Section: 275 Heading: Price rigging Version Date: 01/04/2003



(1) Price rigging takes place when, in Hong Kong or elsewhere, a person-
(a) enters into or carries out, directly or indirectly, any transaction of sale or purchase of securities that does not involve a change in the beneficial ownership of those securities, which has the effect of maintaining, increasing, reducing, stabilizing, or causing fluctuations in, the price of securities traded on a relevant recognized market or by means of authorized automated trading services; or
(b) enters into or carries out, directly or indirectly, any fictitious or artificial transaction or device, with the intention that, or being reckless as to whether, it has the effect of maintaining, increasing, reducing, stabilizing, or causing fluctuations in, the price of securities, or the price for dealings in futures contracts, that are traded on a relevant recognized market or by means of authorized automated trading services.
(2) Price rigging takes place when, in Hong Kong, a person-
(a) enters into or carries out, directly or indirectly, any transaction of sale or purchase of securities that does not involve a change in the beneficial ownership of those securities, which has the effect of maintaining, increasing, reducing, stabilizing, or causing fluctuations in, the price of securities traded on a relevant overseas market; or
(b) enters into or carries out, directly or indirectly, any fictitious or artificial transaction or device, with the intention that, or being reckless as to whether, it has the effect of maintaining, increasing, reducing, stabilizing, or causing fluctuations in, the price of securities, or the price for dealings in futures contracts, that are traded on a relevant overseas market.
(3) For the purposes of subsections (1)(b) and (2)(b), the fact that a transaction is, or at any time was, intended to have effect according to its terms is not conclusive in determining whether the transaction is, or was, not fictitious or artificial.
(4) A person shall not be regarded as having engaged in market misconduct by reason of price rigging taking place through any transaction of sale or purchase of securities referred to in subsection (1)(a) or (2)(a) if he establishes that the purpose for which the securities were sold or purchased was not, or, where there was more than one purpose, the purposes for which the securities were sold or purchased did not include, the purpose of creating a false or misleading appearance with respect to the price of securities.
(5) In this section-
(a) a reference to a transaction of sale or purchase, in relation to securities, includes an offer to sell or purchase securities and an invitation (however expressed) that expressly or impliedly invites a person to offer to sell or purchase securities; and
(b) a reference to entering into or carrying out a transaction of sale or purchase shall, in the case of an offer or an invitation referred to in paragraph (a), be construed as a reference to making the offer or the invitation (as the case may be).

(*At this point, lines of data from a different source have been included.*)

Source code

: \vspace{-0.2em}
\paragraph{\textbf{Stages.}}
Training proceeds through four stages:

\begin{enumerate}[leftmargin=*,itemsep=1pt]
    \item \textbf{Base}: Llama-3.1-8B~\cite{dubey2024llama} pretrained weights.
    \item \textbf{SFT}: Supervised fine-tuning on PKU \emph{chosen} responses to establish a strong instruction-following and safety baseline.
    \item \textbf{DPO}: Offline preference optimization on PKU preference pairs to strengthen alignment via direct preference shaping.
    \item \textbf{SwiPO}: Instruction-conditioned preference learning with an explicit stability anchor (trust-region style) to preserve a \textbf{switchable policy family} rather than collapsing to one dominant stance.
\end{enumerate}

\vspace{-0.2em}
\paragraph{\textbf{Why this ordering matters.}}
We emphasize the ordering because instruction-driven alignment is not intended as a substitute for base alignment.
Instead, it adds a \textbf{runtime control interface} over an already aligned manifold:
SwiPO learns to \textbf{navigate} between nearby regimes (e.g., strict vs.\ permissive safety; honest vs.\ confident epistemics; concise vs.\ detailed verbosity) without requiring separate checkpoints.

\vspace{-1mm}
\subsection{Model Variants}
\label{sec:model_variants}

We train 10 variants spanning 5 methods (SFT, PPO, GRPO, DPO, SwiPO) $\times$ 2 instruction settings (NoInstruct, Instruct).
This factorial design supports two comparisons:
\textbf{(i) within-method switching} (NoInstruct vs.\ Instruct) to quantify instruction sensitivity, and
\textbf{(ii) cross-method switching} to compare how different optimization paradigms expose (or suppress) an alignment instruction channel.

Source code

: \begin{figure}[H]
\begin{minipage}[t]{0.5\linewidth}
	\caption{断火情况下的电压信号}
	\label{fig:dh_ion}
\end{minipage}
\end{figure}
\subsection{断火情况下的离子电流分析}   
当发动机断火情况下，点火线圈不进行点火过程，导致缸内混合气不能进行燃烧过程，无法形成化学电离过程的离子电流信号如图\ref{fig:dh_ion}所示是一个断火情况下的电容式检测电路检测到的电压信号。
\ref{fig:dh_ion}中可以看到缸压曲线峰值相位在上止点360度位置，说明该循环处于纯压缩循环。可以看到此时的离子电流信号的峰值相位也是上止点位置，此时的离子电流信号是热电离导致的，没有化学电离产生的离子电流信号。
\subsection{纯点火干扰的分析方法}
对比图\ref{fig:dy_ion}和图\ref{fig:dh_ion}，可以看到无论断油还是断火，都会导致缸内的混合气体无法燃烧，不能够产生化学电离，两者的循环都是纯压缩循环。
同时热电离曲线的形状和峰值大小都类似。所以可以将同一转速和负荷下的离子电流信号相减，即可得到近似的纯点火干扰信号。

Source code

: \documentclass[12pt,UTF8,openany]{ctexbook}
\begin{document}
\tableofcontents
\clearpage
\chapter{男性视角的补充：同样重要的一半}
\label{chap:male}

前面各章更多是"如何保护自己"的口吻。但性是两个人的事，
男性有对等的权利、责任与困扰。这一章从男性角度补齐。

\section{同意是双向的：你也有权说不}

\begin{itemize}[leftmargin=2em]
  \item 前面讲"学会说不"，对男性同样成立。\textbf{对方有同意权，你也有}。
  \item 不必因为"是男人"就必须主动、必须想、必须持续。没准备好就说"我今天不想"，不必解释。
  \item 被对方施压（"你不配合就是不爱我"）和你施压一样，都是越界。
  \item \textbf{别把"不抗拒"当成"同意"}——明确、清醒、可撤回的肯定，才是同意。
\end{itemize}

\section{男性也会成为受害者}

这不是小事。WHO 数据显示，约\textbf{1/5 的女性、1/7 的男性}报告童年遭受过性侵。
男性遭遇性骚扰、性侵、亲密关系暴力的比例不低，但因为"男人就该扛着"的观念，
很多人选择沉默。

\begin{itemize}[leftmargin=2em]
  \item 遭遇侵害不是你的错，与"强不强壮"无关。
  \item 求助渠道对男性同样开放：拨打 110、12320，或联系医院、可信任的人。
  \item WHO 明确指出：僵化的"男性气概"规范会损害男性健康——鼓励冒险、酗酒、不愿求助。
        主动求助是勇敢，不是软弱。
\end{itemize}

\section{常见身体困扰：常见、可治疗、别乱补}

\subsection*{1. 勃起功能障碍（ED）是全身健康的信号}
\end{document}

Section: 276 Heading: Disclosure of information about prohibited transactions Version Date: 01/04/2003



(1) Disclosure of information about prohibited transactions takes place when a person discloses, circulates or disseminates, or authorizes or is concerned in the disclosure, circulation or dissemination of, information to the effect that the price of securities of a corporation, or the price for dealings in futures contracts, that are traded on a relevant recognized market or by means of authorized automated trading services will be maintained, increased, reduced or stabilized, or is likely to be maintained, increased, reduced or stabilized, because of a prohibited transaction relating to securities of either the corporation or a related corporation of the corporation or to the futures contracts (as the case may be), if he, or an associate of his-
(a) has entered into or carried out, directly or indirectly, the prohibited transaction; or
(b) has received, or expects to receive, directly or indirectly, a benefit as a result of the disclosure, circulation or dissemination of the information.
(2) A person shall not be regarded as having engaged in market misconduct by reason of disclosure of information about prohibited transactions on the basis that he, or an associate of his, received, or expected to receive, directly or indirectly, a benefit referred to in subsection (1)(b), if he establishes that-
(a) the benefit which he or the associate of his (as the case may be) received, or expected to receive, was not from a person who has entered into or carried out, directly or indirectly, the prohibited transaction in question, or an associate of such person; or
(b) the benefit which he or the associate of his (as the case may be) received, or expected to receive, was from a person who has entered into or carried out, directly or indirectly, the prohibited transaction in question, or an associate of such person, but up to (and including) the time of the disclosure, circulation or dissemination of the information he has acted in good faith.
(3) In this section-
(a) a reference to a prohibited transaction means any conduct or transaction which constitutes market misconduct or a contravention of any of the provisions of Divisions 2 to 4 of Part XIV; and
(b) a reference to any person having entered into or carried out the prohibited transaction shall be construed accordingly.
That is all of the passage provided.